Key differentials / commonly confused concepts
- GLUT-2 vs GLUT-4: GLUT-2 = sensor (liver/beta cell, insulin-independent); GLUT-4 = effector (muscle/fat, insulin-dependent).
- Glucokinase vs hexokinase: glucokinase (liver/beta cell) has high Km, not inhibited by product, acts as sensor; hexokinase has low Km, product-inhibited.
- Insulin receptor (RTK) vs glucagon receptor (GPCR/cAMP): opposite signalling families.
- Sulphonylurea (closes K_ATP) vs diazoxide (opens K_ATP): opposite effects on insulin release.
Recently asked / exam angle
- Mechanism of glucose-stimulated insulin secretion — sequence of GLUT-2 → glucokinase → ATP → K_ATP closure → Ca²⁺ influx (repeatedly asked; often as "which channel closes?").
- C-peptide interpretation in factitious hypoglycaemia vs insulinoma vs sulphonylurea abuse.
- Insulin receptor is a tyrosine kinase signalling via IRS-1 → PI3K → Akt; GLUT-4 translocation.
- Glucagon acts on the liver via cAMP; predominant action = glycogenolysis.
- Catecholamines inhibit insulin via α₂ receptors.
- Differentiation of Somogyi effect vs dawn phenomenon using 3 AM glucose.
- Incretins (GLP-1 from L cells, GIP from K cells), DPP-4 degradation, and glucose-dependent action.
- Insulin and potassium — use in hyperkalaemia; paradoxical hyperkalaemia in DKA.
- First counter-regulatory hormone to hypoglycaemia = glucagon (then adrenaline).
- Somatostatinoma triad; diazoxide use in insulinoma.
Rapid revision
- Beta cells central, alpha peripheral; somatostatin (delta) inhibits both via paracrine action.
- Insulin & C-peptide secreted 1:1; C-peptide marks endogenous secretion (low in exogenous/factitious insulin).
- Beta-cell glucose sensor = GLUT-2 + glucokinase; ATP closes K_ATP (Kir6.2/SUR1), Ca²⁺ enters → exocytosis.
- Sulphonylureas close K_ATP (secretagogue); diazoxide opens it (used in insulinoma).

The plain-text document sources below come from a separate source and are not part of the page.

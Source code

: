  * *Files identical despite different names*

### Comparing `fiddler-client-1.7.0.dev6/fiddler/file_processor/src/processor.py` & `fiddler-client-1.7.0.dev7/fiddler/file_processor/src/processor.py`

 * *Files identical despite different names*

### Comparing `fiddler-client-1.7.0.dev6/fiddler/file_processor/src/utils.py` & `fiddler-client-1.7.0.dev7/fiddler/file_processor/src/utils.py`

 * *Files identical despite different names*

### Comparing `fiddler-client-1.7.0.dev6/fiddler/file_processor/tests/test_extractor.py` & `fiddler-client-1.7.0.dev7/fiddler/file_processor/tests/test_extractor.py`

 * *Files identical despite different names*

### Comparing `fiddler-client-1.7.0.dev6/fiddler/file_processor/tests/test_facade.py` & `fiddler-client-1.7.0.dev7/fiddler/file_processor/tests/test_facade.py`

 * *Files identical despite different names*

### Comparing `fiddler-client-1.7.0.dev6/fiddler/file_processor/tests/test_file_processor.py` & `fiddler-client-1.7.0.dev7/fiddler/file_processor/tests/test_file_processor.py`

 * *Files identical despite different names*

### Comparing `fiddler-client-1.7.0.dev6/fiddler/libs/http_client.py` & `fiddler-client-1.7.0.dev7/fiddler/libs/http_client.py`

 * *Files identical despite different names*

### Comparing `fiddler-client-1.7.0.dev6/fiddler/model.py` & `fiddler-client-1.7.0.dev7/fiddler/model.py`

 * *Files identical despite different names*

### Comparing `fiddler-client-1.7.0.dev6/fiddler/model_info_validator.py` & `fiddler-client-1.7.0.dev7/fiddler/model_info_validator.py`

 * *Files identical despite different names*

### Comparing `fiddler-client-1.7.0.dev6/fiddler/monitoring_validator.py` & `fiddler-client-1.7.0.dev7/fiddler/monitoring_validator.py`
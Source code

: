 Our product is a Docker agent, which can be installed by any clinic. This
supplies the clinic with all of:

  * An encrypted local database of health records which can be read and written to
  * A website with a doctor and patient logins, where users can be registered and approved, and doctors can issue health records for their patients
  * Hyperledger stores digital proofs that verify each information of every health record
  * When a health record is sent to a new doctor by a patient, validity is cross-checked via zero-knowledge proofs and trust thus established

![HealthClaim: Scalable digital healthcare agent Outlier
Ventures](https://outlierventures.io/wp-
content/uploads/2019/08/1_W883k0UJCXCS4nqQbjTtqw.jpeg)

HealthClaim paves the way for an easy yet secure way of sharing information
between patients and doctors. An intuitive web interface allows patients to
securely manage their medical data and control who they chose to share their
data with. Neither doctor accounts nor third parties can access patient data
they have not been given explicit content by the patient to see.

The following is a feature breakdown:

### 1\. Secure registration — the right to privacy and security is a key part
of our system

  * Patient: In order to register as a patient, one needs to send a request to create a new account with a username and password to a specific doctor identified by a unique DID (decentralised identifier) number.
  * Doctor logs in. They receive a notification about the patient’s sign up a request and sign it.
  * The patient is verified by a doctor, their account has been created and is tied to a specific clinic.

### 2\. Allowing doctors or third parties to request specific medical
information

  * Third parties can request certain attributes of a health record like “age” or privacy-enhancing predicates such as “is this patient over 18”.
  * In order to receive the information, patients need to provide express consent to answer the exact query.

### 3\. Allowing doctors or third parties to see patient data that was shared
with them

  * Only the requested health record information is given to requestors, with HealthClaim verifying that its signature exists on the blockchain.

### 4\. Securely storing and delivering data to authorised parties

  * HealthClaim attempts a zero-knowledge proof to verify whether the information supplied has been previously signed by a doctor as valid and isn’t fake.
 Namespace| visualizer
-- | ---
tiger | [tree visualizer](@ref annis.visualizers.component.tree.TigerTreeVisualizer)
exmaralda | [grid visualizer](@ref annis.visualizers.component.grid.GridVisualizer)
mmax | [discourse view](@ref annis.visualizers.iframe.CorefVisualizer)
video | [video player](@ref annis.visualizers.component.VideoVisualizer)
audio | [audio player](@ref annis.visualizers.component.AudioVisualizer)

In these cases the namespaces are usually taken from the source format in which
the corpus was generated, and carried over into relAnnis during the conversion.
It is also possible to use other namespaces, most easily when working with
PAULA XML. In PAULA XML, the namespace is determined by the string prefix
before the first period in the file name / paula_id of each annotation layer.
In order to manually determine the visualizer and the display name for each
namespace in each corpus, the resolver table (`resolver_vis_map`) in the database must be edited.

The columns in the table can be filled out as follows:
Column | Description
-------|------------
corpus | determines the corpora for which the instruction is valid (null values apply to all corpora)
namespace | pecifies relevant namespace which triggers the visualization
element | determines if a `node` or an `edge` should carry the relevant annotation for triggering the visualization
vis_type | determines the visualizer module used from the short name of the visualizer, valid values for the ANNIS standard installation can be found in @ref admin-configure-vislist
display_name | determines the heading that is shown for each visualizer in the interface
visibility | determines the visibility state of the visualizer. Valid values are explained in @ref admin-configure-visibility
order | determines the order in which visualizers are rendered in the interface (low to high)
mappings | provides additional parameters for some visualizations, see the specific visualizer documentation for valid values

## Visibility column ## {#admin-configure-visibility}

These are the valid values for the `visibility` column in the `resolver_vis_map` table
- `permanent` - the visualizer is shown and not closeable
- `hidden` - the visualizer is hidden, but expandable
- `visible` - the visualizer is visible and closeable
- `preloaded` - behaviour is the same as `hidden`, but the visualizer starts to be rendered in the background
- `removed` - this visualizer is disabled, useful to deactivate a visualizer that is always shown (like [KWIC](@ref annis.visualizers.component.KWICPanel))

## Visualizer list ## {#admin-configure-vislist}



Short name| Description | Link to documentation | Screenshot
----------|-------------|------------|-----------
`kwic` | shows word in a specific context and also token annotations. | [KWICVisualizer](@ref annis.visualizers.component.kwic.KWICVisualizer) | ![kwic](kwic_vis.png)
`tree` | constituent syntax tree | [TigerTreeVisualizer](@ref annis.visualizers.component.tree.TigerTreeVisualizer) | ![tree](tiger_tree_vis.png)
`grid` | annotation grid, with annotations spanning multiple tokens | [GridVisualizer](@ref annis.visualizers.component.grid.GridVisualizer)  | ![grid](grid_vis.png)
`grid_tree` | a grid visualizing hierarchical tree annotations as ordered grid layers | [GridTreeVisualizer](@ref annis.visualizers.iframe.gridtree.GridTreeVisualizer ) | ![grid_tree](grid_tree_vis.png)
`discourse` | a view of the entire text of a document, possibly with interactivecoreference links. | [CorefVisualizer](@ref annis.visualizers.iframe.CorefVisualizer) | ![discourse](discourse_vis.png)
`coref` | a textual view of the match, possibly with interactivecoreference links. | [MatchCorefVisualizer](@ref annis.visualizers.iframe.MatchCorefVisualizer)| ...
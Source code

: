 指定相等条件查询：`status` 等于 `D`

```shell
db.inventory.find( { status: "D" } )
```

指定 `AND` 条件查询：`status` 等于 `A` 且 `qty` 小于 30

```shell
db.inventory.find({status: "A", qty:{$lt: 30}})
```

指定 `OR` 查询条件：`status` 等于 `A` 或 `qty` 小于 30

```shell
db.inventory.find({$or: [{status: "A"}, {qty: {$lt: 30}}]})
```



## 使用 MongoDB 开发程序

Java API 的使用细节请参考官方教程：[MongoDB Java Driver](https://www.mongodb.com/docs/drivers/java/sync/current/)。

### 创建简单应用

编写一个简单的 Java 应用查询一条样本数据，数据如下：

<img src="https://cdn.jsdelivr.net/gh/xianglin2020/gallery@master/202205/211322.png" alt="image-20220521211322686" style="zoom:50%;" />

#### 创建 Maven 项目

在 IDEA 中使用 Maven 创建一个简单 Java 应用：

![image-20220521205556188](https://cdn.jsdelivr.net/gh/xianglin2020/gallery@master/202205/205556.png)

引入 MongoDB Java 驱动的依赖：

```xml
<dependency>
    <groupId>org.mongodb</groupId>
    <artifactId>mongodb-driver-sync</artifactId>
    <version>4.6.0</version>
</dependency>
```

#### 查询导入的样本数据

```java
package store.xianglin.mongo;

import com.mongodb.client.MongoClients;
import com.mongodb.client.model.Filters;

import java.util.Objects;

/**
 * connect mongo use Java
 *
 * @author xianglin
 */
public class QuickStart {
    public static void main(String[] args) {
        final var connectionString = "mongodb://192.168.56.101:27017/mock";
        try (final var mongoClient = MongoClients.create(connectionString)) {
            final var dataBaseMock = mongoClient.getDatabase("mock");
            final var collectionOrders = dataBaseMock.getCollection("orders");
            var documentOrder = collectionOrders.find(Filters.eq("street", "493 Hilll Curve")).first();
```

- Insulin receptor = tyrosine kinase → IRS-1 → PI3K → Akt (metabolic) and RAS–MAPK (growth).
- GLUT-4 (muscle, fat) is the only major insulin-dependent transporter; GLUT-5 carries fructose.
- Insulin is anabolic: ↑ glycogen, fat, protein; drives K⁺ into cells; inhibits hormone-sensitive lipase.
- Glucagon acts on liver via cAMP; chief action = glycogenolysis, then gluconeogenesis/ketogenesis.
- Catecholamines inhibit insulin via α₂ receptors → stress hyperglycaemia.
- Incretins: GLP-1 (L cells), GIP (K cells), degraded by DPP-4, glucose-dependent → low hypoglycaemia risk.
- Somogyi = low 3 AM glucose, reduce insulin; dawn phenomenon = GH/cortisol surge, increase/adjust insulin.
- T2DM insulin resistance is post-receptor (serine phosphorylation of IRS-1, ↓ adiponectin); glucagon is the first counter-regulatory hormone to hypoglycaemia.